Now, instead of just being a loving person, I hold up a mental picture of myself as a loving person. This distinction is barely noticeable at first, but it’s actually very significant. After I realized that I was being loving (and liked it!) (and I probably saw other people liking it too), I printed out a label for myself: “Hello, my name is Amy, and I am a loving person.”

 

That wouldn’t be an issue, except we have rules for people who consider themselves loving. They don’t get angry. They are generous. They have few needs of their own.

 

Before Amy printed out the “loving” label, she might have gotten angry and expressed it without experiencing much conflict of interest. But now she looks down at the label on her vest, realizes that she has an image to uphold, and begins to suppress her anger. She starts to lose touch with her own needs.

 

At first it’s quite subtle, but it certainly doesn’t stay that way. She begins to focus more intently on other people as a way of avoiding dealing with her anger, which of course makes her believe that she’s becoming more loving.

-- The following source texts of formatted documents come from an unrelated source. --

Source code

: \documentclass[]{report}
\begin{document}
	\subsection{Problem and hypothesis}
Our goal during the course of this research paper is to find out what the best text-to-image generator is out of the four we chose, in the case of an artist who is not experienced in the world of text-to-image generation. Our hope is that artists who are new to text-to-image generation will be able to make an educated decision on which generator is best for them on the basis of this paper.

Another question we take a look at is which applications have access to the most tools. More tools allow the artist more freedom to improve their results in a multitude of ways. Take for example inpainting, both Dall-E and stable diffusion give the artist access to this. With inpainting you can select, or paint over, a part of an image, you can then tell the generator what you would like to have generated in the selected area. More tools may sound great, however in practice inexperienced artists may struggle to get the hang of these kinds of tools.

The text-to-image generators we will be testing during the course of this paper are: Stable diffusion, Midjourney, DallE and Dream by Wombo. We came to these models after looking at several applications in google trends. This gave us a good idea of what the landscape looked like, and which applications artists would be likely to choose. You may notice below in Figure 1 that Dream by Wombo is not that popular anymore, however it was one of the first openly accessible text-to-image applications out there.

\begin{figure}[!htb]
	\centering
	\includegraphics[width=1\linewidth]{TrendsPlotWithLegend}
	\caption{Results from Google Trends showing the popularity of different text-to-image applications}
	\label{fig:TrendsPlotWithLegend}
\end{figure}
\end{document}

So she prints out new labels with increasingly emphatic identities. “I am very loving.” “I love unconditionally.” “I love so full-heartedly that I need nothing in return.”

 

enclosure

With each new label, another piece of her self gets sent to the “no-fly” zone of the psyche. As more parts of the self get hidden away, more fear arises, which leads to new labels that describe a “thinner” self. Eventually the progressive rejection of anger, and of any needs at all, becomes so strong that there’s no longer a truly loving person, just a distorted reflection. Self-sacrifice has turned into pride, generosity into manipulation.

 

Remember, Amy didn’t start out manipulative. She started out unabashedly loving, then her self-images became ever more rigid, persistent, and damaging. (Obviously, we each take this process to different levels; the dark end of the rabbit-hole is not the inevitable outcome for every one of our identities!)

 

This is called enclosure. We build walls around ourselves, blocking out whatever doesn’t match our self-image. As the wall gets higher, we become more and more estranged from other people, especially those who don’t wear matching labels.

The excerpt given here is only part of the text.